* _Task description_
Count lines with "referential" below; give only the number.

* _Extracted entries_

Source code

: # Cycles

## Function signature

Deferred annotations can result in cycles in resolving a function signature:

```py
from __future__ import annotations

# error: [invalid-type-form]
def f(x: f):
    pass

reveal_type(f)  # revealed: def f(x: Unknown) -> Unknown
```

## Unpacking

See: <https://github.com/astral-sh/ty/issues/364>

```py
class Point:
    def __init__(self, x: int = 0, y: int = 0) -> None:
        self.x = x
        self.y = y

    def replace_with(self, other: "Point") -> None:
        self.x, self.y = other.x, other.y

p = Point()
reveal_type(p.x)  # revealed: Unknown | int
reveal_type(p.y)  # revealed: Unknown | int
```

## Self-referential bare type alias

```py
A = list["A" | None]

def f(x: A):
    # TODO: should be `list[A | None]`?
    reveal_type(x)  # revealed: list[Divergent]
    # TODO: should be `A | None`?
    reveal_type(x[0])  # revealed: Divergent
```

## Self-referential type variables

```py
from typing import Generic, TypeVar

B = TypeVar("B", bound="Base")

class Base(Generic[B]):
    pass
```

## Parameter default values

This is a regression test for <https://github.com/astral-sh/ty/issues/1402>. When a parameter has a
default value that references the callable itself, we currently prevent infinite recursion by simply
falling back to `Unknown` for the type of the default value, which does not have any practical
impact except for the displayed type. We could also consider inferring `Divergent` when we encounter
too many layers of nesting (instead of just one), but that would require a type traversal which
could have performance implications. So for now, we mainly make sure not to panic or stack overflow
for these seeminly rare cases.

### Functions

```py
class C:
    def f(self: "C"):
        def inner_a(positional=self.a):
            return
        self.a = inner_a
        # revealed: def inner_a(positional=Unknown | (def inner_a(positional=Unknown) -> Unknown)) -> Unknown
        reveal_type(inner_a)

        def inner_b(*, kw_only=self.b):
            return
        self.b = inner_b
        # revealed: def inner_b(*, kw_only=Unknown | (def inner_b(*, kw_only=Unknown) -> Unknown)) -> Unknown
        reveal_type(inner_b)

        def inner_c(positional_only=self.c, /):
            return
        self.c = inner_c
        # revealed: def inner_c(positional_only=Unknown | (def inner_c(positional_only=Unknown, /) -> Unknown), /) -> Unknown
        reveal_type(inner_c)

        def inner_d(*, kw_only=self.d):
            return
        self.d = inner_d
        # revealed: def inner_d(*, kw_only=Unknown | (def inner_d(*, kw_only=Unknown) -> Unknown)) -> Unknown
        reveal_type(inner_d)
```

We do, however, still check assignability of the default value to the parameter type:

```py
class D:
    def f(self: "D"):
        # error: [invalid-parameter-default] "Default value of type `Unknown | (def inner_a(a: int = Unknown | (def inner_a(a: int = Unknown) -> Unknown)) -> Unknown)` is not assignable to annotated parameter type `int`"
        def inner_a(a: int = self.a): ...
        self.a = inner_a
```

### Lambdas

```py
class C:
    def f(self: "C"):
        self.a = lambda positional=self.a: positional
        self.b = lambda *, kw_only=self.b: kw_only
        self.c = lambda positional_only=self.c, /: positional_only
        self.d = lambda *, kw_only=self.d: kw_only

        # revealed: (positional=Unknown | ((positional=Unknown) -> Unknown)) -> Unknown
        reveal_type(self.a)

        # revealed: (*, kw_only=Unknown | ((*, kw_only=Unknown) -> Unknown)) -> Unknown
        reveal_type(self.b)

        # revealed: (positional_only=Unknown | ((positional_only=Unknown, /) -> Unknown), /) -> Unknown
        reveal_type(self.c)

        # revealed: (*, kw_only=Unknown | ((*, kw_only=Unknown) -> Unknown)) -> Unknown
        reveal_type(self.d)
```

* * *

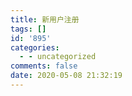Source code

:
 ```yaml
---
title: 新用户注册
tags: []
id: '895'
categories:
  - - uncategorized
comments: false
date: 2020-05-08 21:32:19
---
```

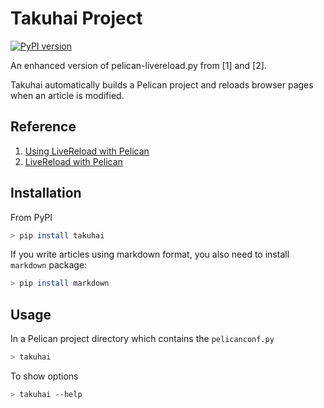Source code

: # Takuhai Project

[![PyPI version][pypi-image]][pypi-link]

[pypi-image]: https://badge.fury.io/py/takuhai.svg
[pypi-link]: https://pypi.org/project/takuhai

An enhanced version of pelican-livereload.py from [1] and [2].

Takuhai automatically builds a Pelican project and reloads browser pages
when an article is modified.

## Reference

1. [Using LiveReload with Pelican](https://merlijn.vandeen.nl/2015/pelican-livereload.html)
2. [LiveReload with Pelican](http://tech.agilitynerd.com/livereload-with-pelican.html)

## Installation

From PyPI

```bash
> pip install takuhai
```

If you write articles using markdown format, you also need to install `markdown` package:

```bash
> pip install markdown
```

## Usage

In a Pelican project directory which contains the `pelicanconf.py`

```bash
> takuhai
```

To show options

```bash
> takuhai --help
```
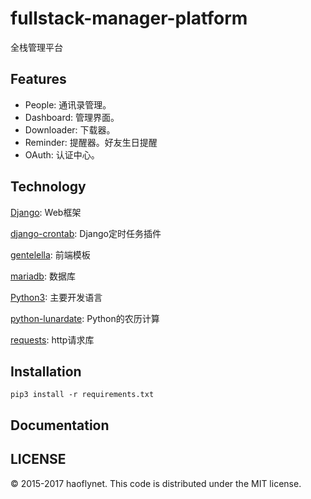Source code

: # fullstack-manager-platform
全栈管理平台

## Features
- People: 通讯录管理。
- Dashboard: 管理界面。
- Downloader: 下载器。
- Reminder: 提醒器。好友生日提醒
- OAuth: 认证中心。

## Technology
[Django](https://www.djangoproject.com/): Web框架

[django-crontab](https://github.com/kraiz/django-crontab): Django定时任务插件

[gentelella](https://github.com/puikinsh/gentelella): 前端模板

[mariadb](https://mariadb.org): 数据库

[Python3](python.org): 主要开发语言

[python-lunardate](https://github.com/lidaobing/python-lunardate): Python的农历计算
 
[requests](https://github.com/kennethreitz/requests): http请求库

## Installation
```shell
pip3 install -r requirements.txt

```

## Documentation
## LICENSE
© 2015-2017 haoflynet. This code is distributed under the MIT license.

* _Solved exercise_
2